EIGHTEEN MONTHS INTO my job as the first woman director of policy planning at the State Department, a foreign-policy dream job that traces its origins back to George Kennan, I found myself in New York, at the United Nations’ annual assemblage of every foreign minister and head of state in the world. On a Wednesday evening, President and Mrs. Obama hosted a glamorous reception at the American Museum of Natural History. I sipped champagne, greeted foreign dignitaries, and mingled. But I could not stop thinking about my 14-year-old son, who had started eighth grade three weeks earlier and was already resuming what had become his pattern of skipping homework, disrupting classes, failing math, and tuning out any adult who tried to reach him. Over the summer, we had barely spoken to each other—or, more accurately, he had barely spoken to me. And the previous spring I had received several urgent phone calls—invariably on the day of an important meeting—that required me to take the first train from Washington, D.C., where I worked, back to Princeton, New Jersey, where he lived. My husband, who has always done everything possible to support my career, took care of him and his 12-year-old brother during the week; outside of those midweek emergencies, I came home only on weekends.To give her credit, Slaughter realizes that she's talking about a very small group of people who are already incredibly well off in terms of money, power and bragging rights:
As the evening wore on, I ran into a colleague who held a senior position in the White House. She has two sons exactly my sons’ ages, but she had chosen to move them from California to D.C. when she got her job, which meant her husband commuted back to California regularly. I told her how difficult I was finding it to be away from my son when he clearly needed me. Then I said, “When this is over, I’m going to write an op-ed titled ‘Women Can’t Have It All.’”
She was horrified. “You can’t write that,” she said. “You, of all people.” What she meant was that such a statement, coming from a high-profile career woman—a role model—would be a terrible signal to younger generations of women. By the end of the evening, she had talked me out of it, but for the remainder of my stint in Washington, I was increasingly aware that the feminist beliefs on which I had built my entire career were shifting under my feet. I had always assumed that if I could get a foreign-policy job in the State Department or the White House while my party was in power, I would stay the course as long as I had the opportunity to do work I loved. But in January 2011, when my two-year public-service leave from Princeton University was up, I hurried home as fast as I could.
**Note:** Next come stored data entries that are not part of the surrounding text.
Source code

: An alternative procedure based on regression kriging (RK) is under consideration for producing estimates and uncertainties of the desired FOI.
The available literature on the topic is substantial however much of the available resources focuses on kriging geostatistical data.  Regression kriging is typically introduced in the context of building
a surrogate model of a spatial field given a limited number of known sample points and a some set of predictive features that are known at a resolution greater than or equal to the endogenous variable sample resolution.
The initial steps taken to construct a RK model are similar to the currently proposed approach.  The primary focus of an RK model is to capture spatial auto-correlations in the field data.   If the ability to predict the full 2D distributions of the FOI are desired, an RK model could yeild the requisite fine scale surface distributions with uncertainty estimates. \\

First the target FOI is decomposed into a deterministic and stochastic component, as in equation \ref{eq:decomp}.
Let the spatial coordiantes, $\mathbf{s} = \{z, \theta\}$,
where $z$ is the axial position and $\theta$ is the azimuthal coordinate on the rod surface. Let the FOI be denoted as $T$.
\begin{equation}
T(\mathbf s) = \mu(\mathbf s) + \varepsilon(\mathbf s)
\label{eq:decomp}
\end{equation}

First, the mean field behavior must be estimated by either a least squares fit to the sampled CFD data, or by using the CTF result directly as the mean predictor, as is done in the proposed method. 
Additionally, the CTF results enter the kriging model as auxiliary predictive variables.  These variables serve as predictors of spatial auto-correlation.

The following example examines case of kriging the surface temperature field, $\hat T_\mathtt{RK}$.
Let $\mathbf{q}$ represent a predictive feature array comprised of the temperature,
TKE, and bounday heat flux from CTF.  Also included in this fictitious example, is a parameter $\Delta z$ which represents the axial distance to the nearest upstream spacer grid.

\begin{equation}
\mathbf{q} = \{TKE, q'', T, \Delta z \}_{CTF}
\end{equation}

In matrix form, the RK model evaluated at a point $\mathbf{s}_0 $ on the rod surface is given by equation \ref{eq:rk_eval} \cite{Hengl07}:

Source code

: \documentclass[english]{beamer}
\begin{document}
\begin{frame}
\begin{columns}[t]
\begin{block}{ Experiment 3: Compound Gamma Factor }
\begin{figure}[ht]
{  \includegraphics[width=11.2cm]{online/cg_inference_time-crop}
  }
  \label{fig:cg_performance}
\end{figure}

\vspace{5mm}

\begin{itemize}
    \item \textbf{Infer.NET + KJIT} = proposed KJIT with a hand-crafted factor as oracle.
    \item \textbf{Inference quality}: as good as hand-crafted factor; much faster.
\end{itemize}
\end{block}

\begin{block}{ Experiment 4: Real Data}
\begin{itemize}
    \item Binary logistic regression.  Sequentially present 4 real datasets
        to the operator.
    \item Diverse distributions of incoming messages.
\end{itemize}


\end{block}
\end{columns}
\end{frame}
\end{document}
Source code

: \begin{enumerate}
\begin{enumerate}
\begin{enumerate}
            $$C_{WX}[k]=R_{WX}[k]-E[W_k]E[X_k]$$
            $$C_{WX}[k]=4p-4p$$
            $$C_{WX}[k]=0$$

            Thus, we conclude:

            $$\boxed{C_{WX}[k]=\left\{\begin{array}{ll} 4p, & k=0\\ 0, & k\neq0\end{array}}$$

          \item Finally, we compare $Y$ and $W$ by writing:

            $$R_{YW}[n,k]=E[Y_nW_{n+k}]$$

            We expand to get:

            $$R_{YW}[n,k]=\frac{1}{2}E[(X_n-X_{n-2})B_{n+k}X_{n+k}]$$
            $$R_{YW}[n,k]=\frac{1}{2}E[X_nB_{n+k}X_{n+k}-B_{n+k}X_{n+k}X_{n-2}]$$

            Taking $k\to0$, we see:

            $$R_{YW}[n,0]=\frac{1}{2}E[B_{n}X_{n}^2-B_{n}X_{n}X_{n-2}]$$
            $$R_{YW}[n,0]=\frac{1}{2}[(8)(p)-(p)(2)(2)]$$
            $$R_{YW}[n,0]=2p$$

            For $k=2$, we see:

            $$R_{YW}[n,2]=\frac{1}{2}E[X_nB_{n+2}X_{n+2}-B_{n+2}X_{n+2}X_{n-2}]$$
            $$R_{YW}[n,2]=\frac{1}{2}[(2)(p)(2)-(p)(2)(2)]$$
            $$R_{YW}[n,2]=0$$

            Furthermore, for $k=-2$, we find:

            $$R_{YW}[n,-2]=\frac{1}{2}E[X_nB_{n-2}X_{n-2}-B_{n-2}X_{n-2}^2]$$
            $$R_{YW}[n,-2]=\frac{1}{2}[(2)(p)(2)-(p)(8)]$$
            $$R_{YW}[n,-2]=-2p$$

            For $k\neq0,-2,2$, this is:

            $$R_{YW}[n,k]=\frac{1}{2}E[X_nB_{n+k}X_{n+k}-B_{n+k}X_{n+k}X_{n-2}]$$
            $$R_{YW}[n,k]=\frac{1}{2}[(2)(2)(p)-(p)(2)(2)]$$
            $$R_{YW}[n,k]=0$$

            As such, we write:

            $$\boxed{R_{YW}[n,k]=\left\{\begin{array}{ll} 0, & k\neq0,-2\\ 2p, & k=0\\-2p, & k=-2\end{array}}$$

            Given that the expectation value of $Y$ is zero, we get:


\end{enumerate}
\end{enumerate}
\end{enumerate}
A rude epiphany hit me soon after I got there. When people asked why I had left government, I explained that I’d come home not only because of Princeton’s rules (after two years of leave, you lose your tenure), but also because of my desire to be with my family and my conclusion that juggling high-level government work with the needs of two teenage boys was not possible. I have not exactly left the ranks of full-time career women: I teach a full course load; write regular print and online columns on foreign policy; give 40 to 50 speeches a year; appear regularly on TV and radio; and am working on a new academic book. But I routinely got reactions from other women my age or older that ranged from disappointed (“It’s such a pity that you had to leave Washington”) to condescending (“I wouldn’t generalize from your experience. I’ve never had to compromise, and my kids turned out great”).
I still strongly believe that women can “have it all” (and that men can too). I believe that we can “have it all at the same time.” But not today, not with the way America’s economy and society are currently structured. My experiences over the past three years have forced me to confront a number of uncomfortable facts that need to be widely acknowledged—and quickly changed.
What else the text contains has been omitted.